We would like to invite you to come and see the posters at our upcoming conference. The posters will showcase a diverse range of research topics, and will give delegates an opportunity to engage with the authors and learn more about their work. Whether you are a seasoned researcher or simply curious about the latest developments in your field, we believe that the posters will offer something of interest to everyone. So please join us at the conference and take advantage of this opportunity to learn and engage with your peers in the academic community. We look forward to seeing you there!

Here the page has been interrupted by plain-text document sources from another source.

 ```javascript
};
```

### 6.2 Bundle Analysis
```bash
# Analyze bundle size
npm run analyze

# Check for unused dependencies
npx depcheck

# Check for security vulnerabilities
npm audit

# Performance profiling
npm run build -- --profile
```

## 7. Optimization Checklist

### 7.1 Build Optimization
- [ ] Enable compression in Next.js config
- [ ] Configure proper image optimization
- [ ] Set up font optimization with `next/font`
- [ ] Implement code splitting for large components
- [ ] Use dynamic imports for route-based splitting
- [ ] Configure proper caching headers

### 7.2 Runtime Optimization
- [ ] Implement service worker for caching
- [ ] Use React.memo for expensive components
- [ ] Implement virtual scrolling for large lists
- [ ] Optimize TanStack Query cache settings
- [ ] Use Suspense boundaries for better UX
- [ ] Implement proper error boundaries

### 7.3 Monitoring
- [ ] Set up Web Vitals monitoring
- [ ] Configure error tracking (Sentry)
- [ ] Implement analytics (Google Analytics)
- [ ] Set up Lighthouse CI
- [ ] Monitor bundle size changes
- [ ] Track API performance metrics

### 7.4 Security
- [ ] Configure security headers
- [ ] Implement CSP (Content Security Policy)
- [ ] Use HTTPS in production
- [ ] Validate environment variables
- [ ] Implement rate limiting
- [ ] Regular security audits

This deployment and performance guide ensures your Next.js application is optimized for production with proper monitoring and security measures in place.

PO062: Determining the life cycle environmental impacts of Airborne Wind Energy: Harmonisation approach
Kristian Petrick, Secretary General, Airborne Wind Europe
Abstract
Airborne Wind Energy is linked to little material use and rather easy transportation and placement of the electricity producing system. Today, several companies have reached TRL of up to 7 for 50-150 kW systems. When aiming to go towards operation, scaling up, and becoming a part of the electricity supply in various context, the environmental implications of such action should be known. Life Cycle Assessment (LCA) is best suited to analyse impacts on the environment of the full life cycle of electricity production with AWE, including identification of environmental hotspots. While LCA is easily applied as design guidance for current small-scale systems, scaling the latter up and deployment in future years requires the application of learning curves, scaling rates, and a prospective view on potential changes in the supply chains as well as applications of AWE systems within a prospective LCA (pLCA). The AWE community has made a joint effort to harmonise LCA studies by setting up a consolidated LCA guidance in the frame of the IEA Task 48 on AWE. This presentation explains these guidelines, and tests and visualizes them at the example of several case studies which are undertaken at Paul Scherrer Institute (CH), Politecnico Milano (IT), Technical University (TU) Berlin/TU Munich (DE). These LCA results are compared to existing publications (e.g. Wilhelm 2018 (doi.org/10.1007/978-981-10-1947-0_30), Hagen et al. 2023 (doi.org/doi.org/10.3390/en16041750). Already published and first case study results suggest that material intensity of AWE electricity is low (ca. 1-3 kg/MWh), while the impacts on climate change are below 10 g CO2-eq/kWh for the assessed systems.